[Stored data]
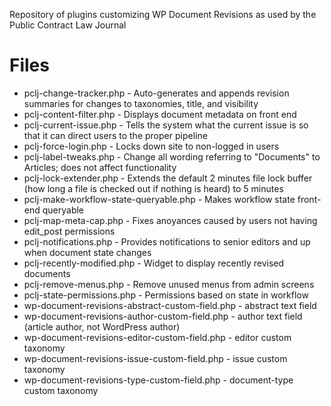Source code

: Repository of plugins customizing WP Document Revisions as used by the Public Contract Law Journal

Files
=====

* pclj-change-tracker.php - Auto-generates and appends revision summaries for changes to taxonomies, title, and visibility
* pclj-content-filter.php - Displays document metadata on front end
* pclj-current-issue.php - Tells the system what the current issue is so that it can direct users to the proper pipeline
* pclj-force-login.php - Locks down site to non-logged in users
* pclj-label-tweaks.php - Change all wording referring to "Documents" to Articles; does not affect functionality
* pclj-lock-extender.php - Extends the default 2 minutes file lock buffer (how long a file is checked out if nothing is heard) to 5 minutes
* pclj-make-workflow-state-queryable.php - Makes workflow state front-end queryable
* pclj-map-meta-cap.php - Fixes anoyances caused by users not having edit_post permissions
* pclj-notifications.php - Provides notifications to senior editors and up when document state changes
* pclj-recently-modified.php - Widget to display recently revised documents
* pclj-remove-menus.php - Remove unused menus from admin screens
* pclj-state-permissions.php - Permissions based on state in workflow
* wp-document-revisions-abstract-custom-field.php - abstract text field
* wp-document-revisions-author-custom-field.php - author text field (article author, not WordPress author)
* wp-document-revisions-editor-custom-field.php - editor custom taxonomy
* wp-document-revisions-issue-custom-field.php - issue custom taxonomy
* wp-document-revisions-type-custom-field.php - document-type custom taxonomy
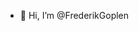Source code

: - 👋 Hi, I’m @FrederikGoplen


<!---
FrederikGoplen/FrederikGoplen is a ✨ special ✨ repository because its `README.md` (this file) appears on your GitHub profile.
You can click the Preview link to take a look at your changes.
--->
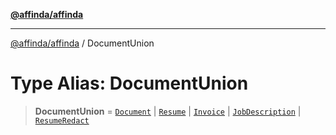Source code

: [**@affinda/affinda**](../README.md)

***

[@affinda/affinda](../globals.md) / DocumentUnion

# Type Alias: DocumentUnion

> **DocumentUnion** = [`Document`](../interfaces/Document.md) \| [`Resume`](../interfaces/Resume.md) \| [`Invoice`](../interfaces/Invoice.md) \| [`JobDescription`](../interfaces/JobDescription.md) \| [`ResumeRedact`](../interfaces/ResumeRedact.md)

TASK STATEMENT: When you copy the data, keep every line exact and drop the pictures.

YOUR RESPONSE:
Source code

: Repository of plugins customizing WP Document Revisions as used by the Public Contract Law Journal

Files
=====

* pclj-change-tracker.php - Auto-generates and appends revision summaries for changes to taxonomies, title, and visibility
* pclj-content-filter.php - Displays document metadata on front end
* pclj-current-issue.php - Tells the system what the current issue is so that it can direct users to the proper pipeline
* pclj-force-login.php - Locks down site to non-logged in users
* pclj-label-tweaks.php - Change all wording referring to "Documents" to Articles; does not affect functionality
* pclj-lock-extender.php - Extends the default 2 minutes file lock buffer (how long a file is checked out if nothing is heard) to 5 minutes
* pclj-make-workflow-state-queryable.php - Makes workflow state front-end queryable
* pclj-map-meta-cap.php - Fixes anoyances caused by users not having edit_post permissions
* pclj-notifications.php - Provides notifications to senior editors and up when document state changes
* pclj-recently-modified.php - Widget to display recently revised documents
* pclj-remove-menus.php - Remove unused menus from admin screens
* pclj-state-permissions.php - Permissions based on state in workflow
* wp-document-revisions-abstract-custom-field.php - abstract text field
* wp-document-revisions-author-custom-field.php - author text field (article author, not WordPress author)
* wp-document-revisions-editor-custom-field.php - editor custom taxonomy
* wp-document-revisions-issue-custom-field.php - issue custom taxonomy
* wp-document-revisions-type-custom-field.php - document-type custom taxonomy
Source code

: - 👋 Hi, I’m @FrederikGoplen


<!---
FrederikGoplen/FrederikGoplen is a ✨ special ✨ repository because its `README.md` (this file) appears on your GitHub profile.
You can click the Preview link to take a look at your changes.
--->
Source code

: [**@affinda/affinda**](../README.md)

***

[@affinda/affinda](../globals.md) / DocumentUnion

# Type Alias: DocumentUnion

> **DocumentUnion** = [`Document`](../interfaces/Document.md) \| [`Resume`](../interfaces/Resume.md) \| [`Invoice`](../interfaces/Invoice.md) \| [`JobDescription`](../interfaces/JobDescription.md) \| [`ResumeRedact`](../interfaces/ResumeRedact.md)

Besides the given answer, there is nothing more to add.